▸ The task
Would it be possible to copy exactly the lines from the one containing "if not protection and (bankGold + inventoryGold) <" to the end of the entries, including both and nothing else?

▸ Data for review
———

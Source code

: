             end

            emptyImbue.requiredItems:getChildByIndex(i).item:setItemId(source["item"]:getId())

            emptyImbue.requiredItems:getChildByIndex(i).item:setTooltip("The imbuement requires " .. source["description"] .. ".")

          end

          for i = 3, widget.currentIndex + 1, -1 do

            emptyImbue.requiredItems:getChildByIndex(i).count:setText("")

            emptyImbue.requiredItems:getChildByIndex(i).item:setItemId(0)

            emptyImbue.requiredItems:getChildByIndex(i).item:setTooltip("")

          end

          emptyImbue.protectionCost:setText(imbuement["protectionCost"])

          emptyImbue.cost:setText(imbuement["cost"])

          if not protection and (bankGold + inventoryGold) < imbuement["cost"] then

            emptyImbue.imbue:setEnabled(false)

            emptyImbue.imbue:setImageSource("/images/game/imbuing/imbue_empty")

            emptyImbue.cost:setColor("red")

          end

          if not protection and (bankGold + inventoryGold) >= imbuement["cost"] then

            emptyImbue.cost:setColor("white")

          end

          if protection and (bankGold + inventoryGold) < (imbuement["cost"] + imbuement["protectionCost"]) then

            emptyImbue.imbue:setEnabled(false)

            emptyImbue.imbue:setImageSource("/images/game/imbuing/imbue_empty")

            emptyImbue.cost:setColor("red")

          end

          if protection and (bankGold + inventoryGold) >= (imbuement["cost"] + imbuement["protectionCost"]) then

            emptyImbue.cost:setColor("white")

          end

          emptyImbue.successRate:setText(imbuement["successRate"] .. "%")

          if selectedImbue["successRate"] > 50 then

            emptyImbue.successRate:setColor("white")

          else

———

▸ Response to this exercise
          if not protection and (bankGold + inventoryGold) < imbuement["cost"] then

            emptyImbue.imbue:setEnabled(false)

            emptyImbue.imbue:setImageSource("/images/game/imbuing/imbue_empty")

            emptyImbue.cost:setColor("red")

          end

          if not protection and (bankGold + inventoryGold) >= imbuement["cost"] then

            emptyImbue.cost:setColor("white")

          end

          if protection and (bankGold + inventoryGold) < (imbuement["cost"] + imbuement["protectionCost"]) then

            emptyImbue.imbue:setEnabled(false)

            emptyImbue.imbue:setImageSource("/images/game/imbuing/imbue_empty")

            emptyImbue.cost:setColor("red")

          end

          if protection and (bankGold + inventoryGold) >= (imbuement["cost"] + imbuement["protectionCost"]) then

            emptyImbue.cost:setColor("white")

          end

          emptyImbue.successRate:setText(imbuement["successRate"] .. "%")

          if selectedImbue["successRate"] > 50 then

            emptyImbue.successRate:setColor("white")

          else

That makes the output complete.